WHAT NEEDS TO BE DONE:
Start at the top of the records below and copy them exactly to the end.

[Source texts of formatted documents]
════

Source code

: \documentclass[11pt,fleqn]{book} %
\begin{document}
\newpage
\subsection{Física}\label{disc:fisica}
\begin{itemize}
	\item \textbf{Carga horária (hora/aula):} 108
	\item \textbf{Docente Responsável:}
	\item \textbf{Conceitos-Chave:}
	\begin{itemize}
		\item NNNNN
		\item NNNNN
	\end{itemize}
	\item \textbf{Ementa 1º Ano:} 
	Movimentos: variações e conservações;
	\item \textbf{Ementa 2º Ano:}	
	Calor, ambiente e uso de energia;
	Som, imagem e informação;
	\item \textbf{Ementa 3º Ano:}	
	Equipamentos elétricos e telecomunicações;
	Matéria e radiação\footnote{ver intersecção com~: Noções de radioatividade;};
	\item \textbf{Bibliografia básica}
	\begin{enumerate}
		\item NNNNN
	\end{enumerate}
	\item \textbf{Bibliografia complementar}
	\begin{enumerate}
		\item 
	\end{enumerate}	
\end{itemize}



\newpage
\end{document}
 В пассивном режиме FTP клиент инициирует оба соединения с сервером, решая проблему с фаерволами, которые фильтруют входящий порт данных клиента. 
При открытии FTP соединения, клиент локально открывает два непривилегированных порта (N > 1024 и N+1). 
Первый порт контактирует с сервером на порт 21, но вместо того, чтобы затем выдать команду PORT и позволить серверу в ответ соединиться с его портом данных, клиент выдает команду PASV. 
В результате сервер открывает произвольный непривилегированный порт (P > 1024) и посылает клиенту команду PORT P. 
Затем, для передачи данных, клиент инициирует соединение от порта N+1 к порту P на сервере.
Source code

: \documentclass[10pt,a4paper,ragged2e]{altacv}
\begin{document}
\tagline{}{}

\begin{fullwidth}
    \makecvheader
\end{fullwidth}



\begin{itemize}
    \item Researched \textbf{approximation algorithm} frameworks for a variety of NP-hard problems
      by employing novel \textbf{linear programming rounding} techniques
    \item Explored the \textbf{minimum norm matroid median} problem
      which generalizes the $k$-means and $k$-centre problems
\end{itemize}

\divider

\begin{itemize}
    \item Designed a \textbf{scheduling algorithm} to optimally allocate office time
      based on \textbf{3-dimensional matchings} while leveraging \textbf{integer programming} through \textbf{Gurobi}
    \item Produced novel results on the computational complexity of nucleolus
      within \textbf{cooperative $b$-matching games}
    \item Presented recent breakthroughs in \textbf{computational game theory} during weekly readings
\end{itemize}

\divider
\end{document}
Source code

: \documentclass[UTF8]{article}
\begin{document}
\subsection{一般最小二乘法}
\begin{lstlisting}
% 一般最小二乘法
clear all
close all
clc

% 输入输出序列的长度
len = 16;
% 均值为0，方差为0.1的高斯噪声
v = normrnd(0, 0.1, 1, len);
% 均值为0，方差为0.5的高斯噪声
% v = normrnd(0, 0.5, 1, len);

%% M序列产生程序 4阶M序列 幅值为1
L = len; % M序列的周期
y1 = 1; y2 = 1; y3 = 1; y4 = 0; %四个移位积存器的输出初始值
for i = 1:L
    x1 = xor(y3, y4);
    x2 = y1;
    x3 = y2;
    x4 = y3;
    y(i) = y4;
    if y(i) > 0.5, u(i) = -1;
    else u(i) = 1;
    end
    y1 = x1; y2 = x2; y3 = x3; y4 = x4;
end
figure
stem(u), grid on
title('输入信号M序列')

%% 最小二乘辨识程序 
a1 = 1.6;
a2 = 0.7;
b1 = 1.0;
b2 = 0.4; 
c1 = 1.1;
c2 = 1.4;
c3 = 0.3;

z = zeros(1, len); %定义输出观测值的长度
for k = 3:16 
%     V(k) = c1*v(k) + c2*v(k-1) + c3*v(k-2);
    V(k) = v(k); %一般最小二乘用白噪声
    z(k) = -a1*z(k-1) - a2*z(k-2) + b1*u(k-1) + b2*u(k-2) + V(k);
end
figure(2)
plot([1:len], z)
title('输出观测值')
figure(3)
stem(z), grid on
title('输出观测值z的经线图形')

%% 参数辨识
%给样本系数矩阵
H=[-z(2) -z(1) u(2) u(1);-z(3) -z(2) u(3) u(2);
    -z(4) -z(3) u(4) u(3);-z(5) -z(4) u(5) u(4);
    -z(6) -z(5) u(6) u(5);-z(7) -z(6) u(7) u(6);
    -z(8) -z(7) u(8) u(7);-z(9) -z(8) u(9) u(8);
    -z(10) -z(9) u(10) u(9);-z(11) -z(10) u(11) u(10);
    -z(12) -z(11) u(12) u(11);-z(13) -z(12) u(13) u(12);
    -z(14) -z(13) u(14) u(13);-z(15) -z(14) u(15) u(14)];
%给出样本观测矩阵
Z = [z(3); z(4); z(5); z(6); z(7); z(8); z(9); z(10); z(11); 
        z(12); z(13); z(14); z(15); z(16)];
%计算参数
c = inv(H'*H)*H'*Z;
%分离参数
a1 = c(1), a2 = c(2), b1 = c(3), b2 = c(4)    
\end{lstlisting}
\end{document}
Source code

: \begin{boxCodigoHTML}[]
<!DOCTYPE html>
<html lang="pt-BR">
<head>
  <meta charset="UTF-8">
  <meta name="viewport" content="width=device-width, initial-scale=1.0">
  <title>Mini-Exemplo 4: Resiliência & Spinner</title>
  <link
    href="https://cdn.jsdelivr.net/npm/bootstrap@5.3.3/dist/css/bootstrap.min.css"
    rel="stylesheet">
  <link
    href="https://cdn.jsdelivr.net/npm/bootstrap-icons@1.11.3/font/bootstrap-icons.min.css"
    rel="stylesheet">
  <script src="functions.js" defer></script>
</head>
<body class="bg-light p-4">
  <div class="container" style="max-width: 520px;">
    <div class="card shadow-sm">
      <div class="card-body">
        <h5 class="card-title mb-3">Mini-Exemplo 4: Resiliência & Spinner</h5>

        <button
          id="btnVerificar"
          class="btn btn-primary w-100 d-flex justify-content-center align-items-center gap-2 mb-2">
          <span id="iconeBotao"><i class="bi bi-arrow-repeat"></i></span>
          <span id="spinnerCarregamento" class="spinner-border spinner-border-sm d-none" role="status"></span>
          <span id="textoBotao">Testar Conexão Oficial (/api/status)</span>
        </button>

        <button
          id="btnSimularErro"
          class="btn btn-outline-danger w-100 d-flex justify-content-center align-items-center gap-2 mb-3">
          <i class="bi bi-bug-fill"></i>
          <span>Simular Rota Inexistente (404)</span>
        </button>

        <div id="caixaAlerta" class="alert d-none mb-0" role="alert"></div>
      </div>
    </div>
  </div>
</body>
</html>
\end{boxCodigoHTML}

════

EXPECTED ANSWER:
Source code

: \documentclass[11pt,fleqn]{book} %
\begin{document}
\newpage
\subsection{Física}\label{disc:fisica}
\begin{itemize}
	\item \textbf{Carga horária (hora/aula):} 108
	\item \textbf{Docente Responsável:}
	\item \textbf{Conceitos-Chave:}
	\begin{itemize}
		\item NNNNN
		\item NNNNN
	\end{itemize}
	\item \textbf{Ementa 1º Ano:} 
	Movimentos: variações e conservações;
	\item \textbf{Ementa 2º Ano:}	
	Calor, ambiente e uso de energia;
	Som, imagem e informação;
	\item \textbf{Ementa 3º Ano:}	
	Equipamentos elétricos e telecomunicações;
	Matéria e radiação\footnote{ver intersecção com~: Noções de radioatividade;};
	\item \textbf{Bibliografia básica}
	\begin{enumerate}
		\item NNNNN
	\end{enumerate}
	\item \textbf{Bibliografia complementar}
	\begin{enumerate}
		\item 
	\end{enumerate}	
\end{itemize}



\newpage
\end{document}
 В пассивном режиме FTP клиент инициирует оба соединения с сервером, решая проблему с фаерволами, которые фильтруют входящий порт данных клиента. 
При открытии FTP соединения, клиент локально открывает два непривилегированных порта (N > 1024 и N+1). 
Первый порт контактирует с сервером на порт 21, но вместо того, чтобы затем выдать команду PORT и позволить серверу в ответ соединиться с его портом данных, клиент выдает команду PASV. 
В результате сервер открывает произвольный непривилегированный порт (P > 1024) и посылает клиенту команду PORT P. 
Затем, для передачи данных, клиент инициирует соединение от порта N+1 к порту P на сервере.
Source code

: \documentclass[10pt,a4paper,ragged2e]{altacv}
\begin{document}
\tagline{}{}

\begin{fullwidth}
    \makecvheader
\end{fullwidth}



\begin{itemize}
    \item Researched \textbf{approximation algorithm} frameworks for a variety of NP-hard problems
      by employing novel \textbf{linear programming rounding} techniques
    \item Explored the \textbf{minimum norm matroid median} problem
      which generalizes the $k$-means and $k$-centre problems
\end{itemize}

\divider

\begin{itemize}
    \item Designed a \textbf{scheduling algorithm} to optimally allocate office time
      based on \textbf{3-dimensional matchings} while leveraging \textbf{integer programming} through \textbf{Gurobi}
    \item Produced novel results on the computational complexity of nucleolus
      within \textbf{cooperative $b$-matching games}
    \item Presented recent breakthroughs in \textbf{computational game theory} during weekly readings
\end{itemize}

\divider
\end{document}
Source code

: \documentclass[UTF8]{article}
\begin{document}
\subsection{一般最小二乘法}
\begin{lstlisting}
% 一般最小二乘法
clear all
close all
clc

% 输入输出序列的长度
len = 16;
% 均值为0，方差为0.1的高斯噪声
v = normrnd(0, 0.1, 1, len);
% 均值为0，方差为0.5的高斯噪声
% v = normrnd(0, 0.5, 1, len);

%% M序列产生程序 4阶M序列 幅值为1
L = len; % M序列的周期
y1 = 1; y2 = 1; y3 = 1; y4 = 0; %四个移位积存器的输出初始值
for i = 1:L
    x1 = xor(y3, y4);
    x2 = y1;
    x3 = y2;
    x4 = y3;
    y(i) = y4;
    if y(i) > 0.5, u(i) = -1;
    else u(i) = 1;
    end
    y1 = x1; y2 = x2; y3 = x3; y4 = x4;
end
figure
stem(u), grid on
title('输入信号M序列')

%% 最小二乘辨识程序 
a1 = 1.6;
a2 = 0.7;
b1 = 1.0;
b2 = 0.4; 
c1 = 1.1;
c2 = 1.4;
c3 = 0.3;

z = zeros(1, len); %定义输出观测值的长度
for k = 3:16 
%     V(k) = c1*v(k) + c2*v(k-1) + c3*v(k-2);
    V(k) = v(k); %一般最小二乘用白噪声
    z(k) = -a1*z(k-1) - a2*z(k-2) + b1*u(k-1) + b2*u(k-2) + V(k);
end
figure(2)
plot([1:len], z)
title('输出观测值')
figure(3)
stem(z), grid on
title('输出观测值z的经线图形')

%% 参数辨识
%给样本系数矩阵
H=[-z(2) -z(1) u(2) u(1);-z(3) -z(2) u(3) u(2);
    -z(4) -z(3) u(4) u(3);-z(5) -z(4) u(5) u(4);
    -z(6) -z(5) u(6) u(5);-z(7) -z(6) u(7) u(6);
    -z(8) -z(7) u(8) u(7);-z(9) -z(8) u(9) u(8);
    -z(10) -z(9) u(10) u(9);-z(11) -z(10) u(11) u(10);
    -z(12) -z(11) u(12) u(11);-z(13) -z(12) u(13) u(12);
    -z(14) -z(13) u(14) u(13);-z(15) -z(14) u(15) u(14)];
%给出样本观测矩阵
Z = [z(3); z(4); z(5); z(6); z(7); z(8); z(9); z(10); z(11); 
        z(12); z(13); z(14); z(15); z(16)];
%计算参数
c = inv(H'*H)*H'*Z;
%分离参数
a1 = c(1), a2 = c(2), b1 = c(3), b2 = c(4)    
\end{lstlisting}
\end{document}
Source code

: \begin{boxCodigoHTML}[]
<!DOCTYPE html>
<html lang="pt-BR">
<head>
  <meta charset="UTF-8">
  <meta name="viewport" content="width=device-width, initial-scale=1.0">
  <title>Mini-Exemplo 4: Resiliência & Spinner</title>
  <link
    href="https://cdn.jsdelivr.net/npm/bootstrap@5.3.3/dist/css/bootstrap.min.css"
    rel="stylesheet">
  <link
    href="https://cdn.jsdelivr.net/npm/bootstrap-icons@1.11.3/font/bootstrap-icons.min.css"
    rel="stylesheet">
  <script src="functions.js" defer></script>
</head>
<body class="bg-light p-4">
  <div class="container" style="max-width: 520px;">
    <div class="card shadow-sm">
      <div class="card-body">
        <h5 class="card-title mb-3">Mini-Exemplo 4: Resiliência & Spinner</h5>

        <button
          id="btnVerificar"
          class="btn btn-primary w-100 d-flex justify-content-center align-items-center gap-2 mb-2">
          <span id="iconeBotao"><i class="bi bi-arrow-repeat"></i></span>
          <span id="spinnerCarregamento" class="spinner-border spinner-border-sm d-none" role="status"></span>
          <span id="textoBotao">Testar Conexão Oficial (/api/status)</span>
        </button>

        <button
          id="btnSimularErro"
          class="btn btn-outline-danger w-100 d-flex justify-content-center align-items-center gap-2 mb-3">
          <i class="bi bi-bug-fill"></i>
          <span>Simular Rota Inexistente (404)</span>
        </button>

        <div id="caixaAlerta" class="alert d-none mb-0" role="alert"></div>
      </div>
    </div>
  </div>
</body>
</html>
\end{boxCodigoHTML}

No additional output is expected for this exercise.